■ PROBLEM STATEMENT
Please copy the last part of the entries exactly: the line that has "sortare (dacă mai" and every line up to and including the end, nothing more.

[Source records]
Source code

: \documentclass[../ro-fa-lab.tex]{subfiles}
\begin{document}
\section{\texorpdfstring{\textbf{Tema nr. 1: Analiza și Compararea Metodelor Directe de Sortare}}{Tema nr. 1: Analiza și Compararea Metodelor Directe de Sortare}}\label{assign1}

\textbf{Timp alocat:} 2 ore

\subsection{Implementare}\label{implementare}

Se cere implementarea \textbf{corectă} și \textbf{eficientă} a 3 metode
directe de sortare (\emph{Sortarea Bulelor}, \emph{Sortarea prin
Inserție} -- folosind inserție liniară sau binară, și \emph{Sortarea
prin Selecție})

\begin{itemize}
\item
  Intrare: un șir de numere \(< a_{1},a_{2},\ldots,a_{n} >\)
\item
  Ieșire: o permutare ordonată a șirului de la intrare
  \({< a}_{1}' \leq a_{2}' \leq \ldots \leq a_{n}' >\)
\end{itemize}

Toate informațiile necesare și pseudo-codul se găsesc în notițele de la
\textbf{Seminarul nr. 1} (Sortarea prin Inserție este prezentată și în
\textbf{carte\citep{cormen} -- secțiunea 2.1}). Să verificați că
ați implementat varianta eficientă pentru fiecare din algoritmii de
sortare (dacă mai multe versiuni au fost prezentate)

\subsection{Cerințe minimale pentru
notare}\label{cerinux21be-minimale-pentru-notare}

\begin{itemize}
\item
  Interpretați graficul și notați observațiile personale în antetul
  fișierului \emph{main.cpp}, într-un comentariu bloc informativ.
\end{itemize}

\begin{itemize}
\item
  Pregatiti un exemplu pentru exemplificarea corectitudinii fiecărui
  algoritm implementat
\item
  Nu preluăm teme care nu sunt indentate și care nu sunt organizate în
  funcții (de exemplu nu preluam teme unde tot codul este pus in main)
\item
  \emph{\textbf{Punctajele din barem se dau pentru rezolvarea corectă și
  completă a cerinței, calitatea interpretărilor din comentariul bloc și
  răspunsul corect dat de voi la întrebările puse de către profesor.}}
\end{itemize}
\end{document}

■ SOLUTION
sortare (dacă mai multe versiuni au fost prezentate)

\subsection{Cerințe minimale pentru
notare}\label{cerinux21be-minimale-pentru-notare}

\begin{itemize}
\item
  Interpretați graficul și notați observațiile personale în antetul
  fișierului \emph{main.cpp}, într-un comentariu bloc informativ.
\end{itemize}

\begin{itemize}
\item
  Pregatiti un exemplu pentru exemplificarea corectitudinii fiecărui
  algoritm implementat
\item
  Nu preluăm teme care nu sunt indentate și care nu sunt organizate în
  funcții (de exemplu nu preluam teme unde tot codul este pus in main)
\item
  \emph{\textbf{Punctajele din barem se dau pentru rezolvarea corectă și
  completă a cerinței, calitatea interpretărilor din comentariul bloc și
  răspunsul corect dat de voi la întrebările puse de către profesor.}}
\end{itemize}
\end{document}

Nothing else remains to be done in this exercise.